JAKARTA - Dalam waktu dekat, izin Perjanjian Karya Pengusahaan Pertambangan Batu Bara (PKP2B) yang dipegang oleh sejumlah perusahaan pertambangan di Indonesia akan berakhir. Masyarakat perlu mengawasi, sebelum jatuh tempo, apakah mereka telah menjalankan kewajiban pemulihan lingkungan sesuai aturan perundang-undangan yang berlaku.

Direktur Eksekutif Pusat Studi Hukum Energi dan Pertambangan (PUSHEP) Bisman Bhaktiar mengatakan pemegang Kontrak Karya maupun PKP2B memiliki kewajiban untuk melakukan pemulihan lingkungan dan reklamasi pascatambang. "Hal itu sesuai dengan isi KK dan UU Minerba," kata Bisman kepada Gresnews.com, Selasa (5/11).

Menurut Bisman, kewajiban pemulihan lingkungan itu harus dilaksanakan oleh pemegang KK maupun PKP2B dan tidak berpengaruh terhadap keputusan perpanjangan kontrak atau kelanjutan kontrak.

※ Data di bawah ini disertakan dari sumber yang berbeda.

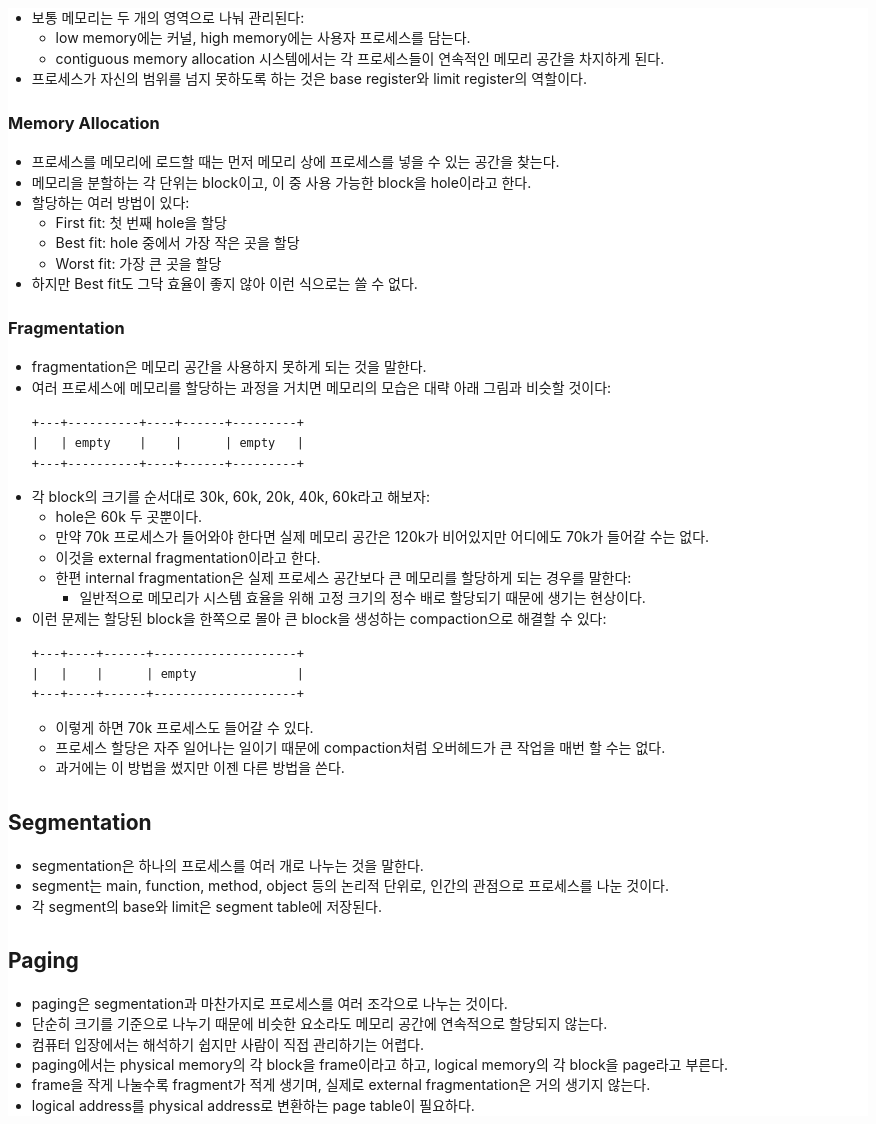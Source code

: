 * 보통 메모리는 두 개의 영역으로 나눠 관리된다:
  * low memory에는 커널, high memory에는 사용자 프로세스를 담는다.
  * contiguous memory allocation 시스템에서는 각 프로세스들이 연속적인 메모리 공간을 차지하게 된다.
* 프로세스가 자신의 범위를 넘지 못하도록 하는 것은 base register와 limit register의 역할이다.

### Memory Allocation

* 프로세스를 메모리에 로드할 때는 먼저 메모리 상에 프로세스를 넣을 수 있는 공간을 찾는다.
* 메모리을 분할하는 각 단위는 block이고, 이 중 사용 가능한 block을 hole이라고 한다.
* 할당하는 여러 방법이 있다:
  * First fit: 첫 번째 hole을 할당
  * Best fit: hole 중에서 가장 작은 곳을 할당
  * Worst fit: 가장 큰 곳을 할당
* 하지만 Best fit도 그닥 효율이 좋지 않아 이런 식으로는 쓸 수 없다.

### Fragmentation

* fragmentation은 메모리 공간을 사용하지 못하게 되는 것을 말한다.
* 여러 프로세스에 메모리를 할당하는 과정을 거치면 메모리의 모습은 대략 아래 그림과 비슷할 것이다:
  ```
  +---+----------+----+------+---------+
  |   | empty    |    |      | empty   |
  +---+----------+----+------+---------+
  ```
* 각 block의 크기를 순서대로 30k, 60k, 20k, 40k, 60k라고 해보자:
  * hole은 60k 두 곳뿐이다.
  * 만약 70k 프로세스가 들어와야 한다면 실제 메모리 공간은 120k가 비어있지만 어디에도 70k가 들어갈 수는 없다.
  * 이것을 external fragmentation이라고 한다.
  * 한편 internal fragmentation은 실제 프로세스 공간보다 큰 메모리를 할당하게 되는 경우를 말한다:
    * 일반적으로 메모리가 시스템 효율을 위해 고정 크기의 정수 배로 할당되기 때문에 생기는 현상이다.
* 이런 문제는 할당된 block을 한쪽으로 몰아 큰 block을 생성하는 compaction으로 해결할 수 있다:
  ```
  +---+----+------+--------------------+
  |   |    |      | empty              |
  +---+----+------+--------------------+
  ```
  * 이렇게 하면 70k 프로세스도 들어갈 수 있다.
  * 프로세스 할당은 자주 일어나는 일이기 때문에 compaction처럼 오버헤드가 큰 작업을 매번 할 수는 없다.
  * 과거에는 이 방법을 썼지만 이젠 다른 방법을 쓴다.

## Segmentation

* segmentation은 하나의 프로세스를 여러 개로 나누는 것을 말한다.
* segment는 main, function, method, object 등의 논리적 단위로, 인간의 관점으로 프로세스를 나눈 것이다.
* 각 segment의 base와 limit은 segment table에 저장된다.

## Paging

* paging은 segmentation과 마찬가지로 프로세스를 여러 조각으로 나누는 것이다.
* 단순히 크기를 기준으로 나누기 때문에 비슷한 요소라도 메모리 공간에 연속적으로 할당되지 않는다.
* 컴퓨터 입장에서는 해석하기 쉽지만 사람이 직접 관리하기는 어렵다.
* paging에서는 physical memory의 각 block을 frame이라고 하고, logical memory의 각 block을 page라고 부른다.
* frame을 작게 나눌수록 fragment가 적게 생기며, 실제로 external fragmentation은 거의 생기지 않는다.
* logical address를 physical address로 변환하는 page table이 필요하다.
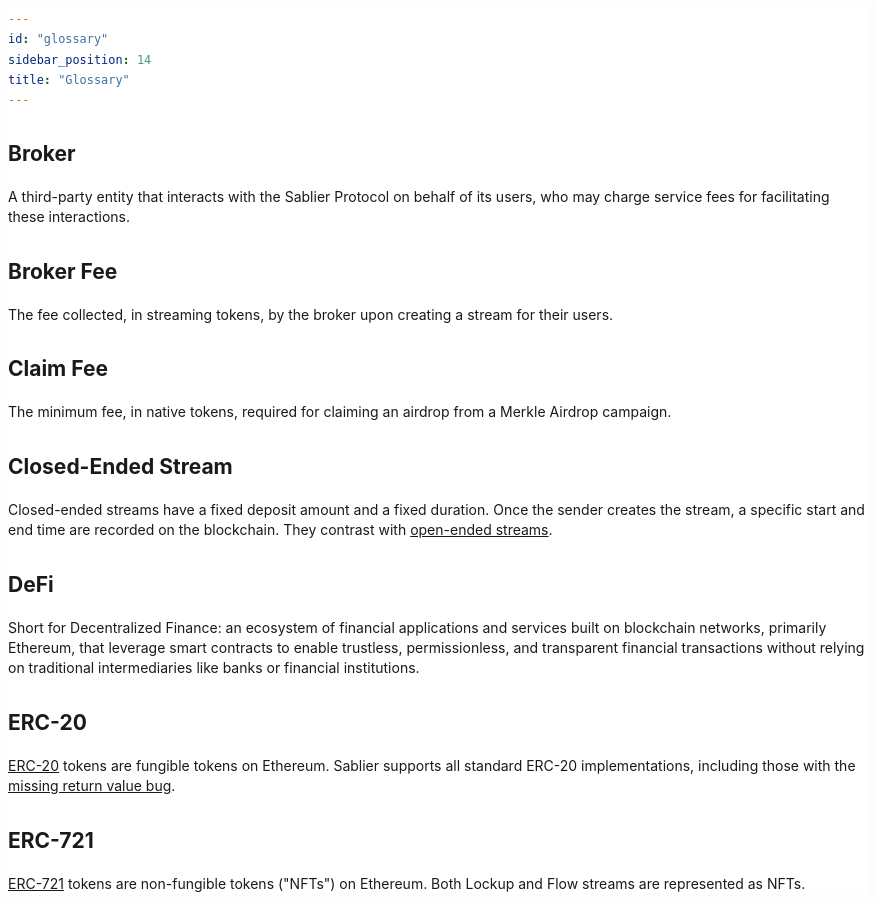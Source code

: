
 ```yaml
---
id: "glossary"
sidebar_position: 14
title: "Glossary"
---
```


## Broker

A third-party entity that interacts with the Sablier Protocol on behalf of its users, who may charge service fees for
facilitating these interactions.

## Broker Fee

The fee collected, in streaming tokens, by the broker upon creating a stream for their users.

## Claim Fee

The minimum fee, in native tokens, required for claiming an airdrop from a Merkle Airdrop campaign.

## Closed-Ended Stream

Closed-ended streams have a fixed deposit amount and a fixed duration. Once the sender creates the stream, a specific
start and end time are recorded on the blockchain. They contrast with
[open-ended streams](/concepts/glossary#open-ended-stream).

## DeFi

Short for Decentralized Finance: an ecosystem of financial applications and services built on blockchain networks,
primarily Ethereum, that leverage smart contracts to enable trustless, permissionless, and transparent financial
transactions without relying on traditional intermediaries like banks or financial institutions.

## ERC-20

[ERC-20][erc-20] tokens are fungible tokens on Ethereum. Sablier supports all standard ERC-20 implementations, including
those with the
[missing return value bug](https://medium.com/coinmonks/missing-return-value-bug-at-least-130-tokens-affected-d67bf08521ca).

## ERC-721

[ERC-721][erc-721] tokens are non-fungible tokens ("NFTs") on Ethereum. Both Lockup and Flow streams are represented as
NFTs.


[erc-20]: https://eips.ethereum.org/EIPS/eip-20
[erc-721]: https://eips.ethereum.org/EIPS/eip-721
[foundry]: https://github.com/foundry-rs/foundry
[prb-math]: https://github.com/PaulRBerg/prb-math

Prinsipnya, kontrak berakhir atau pun lanjut, kewajiban lingkungan harus dilaksanakan. 

Sementara itu soal ekses lingkungan diatur dalam KK, dalam UU Minerba, dan UU Nomor 32 Tahun 2009 tentang Perlindungan dan Pengelolaan Lingkungan Hidup (UU Lingkungan Hidup). Namun demikian, ujarnya lagi, kepatuhan pemegang KK terhadap kewajiban pemulihan lingkungan selama ini perlu menjadi indikator dan evaluasi bagi pemerintah jika akan memperpanjang KK dalam bentuk Izin Usaha Pertambangan Khusus (IUPK).

"Jika selama ini patuh dalam pelaksanaan pemulihan lingkungan bisa dipertimbangkan untuk lanjut menjadi IUPK. Jika tidak patuh terhadap ketentuan kewajiban pemulihan lingkungan, harus diambil sikap tegas, stop KK-nya dan bila perlu proses hukum," ungkapnya.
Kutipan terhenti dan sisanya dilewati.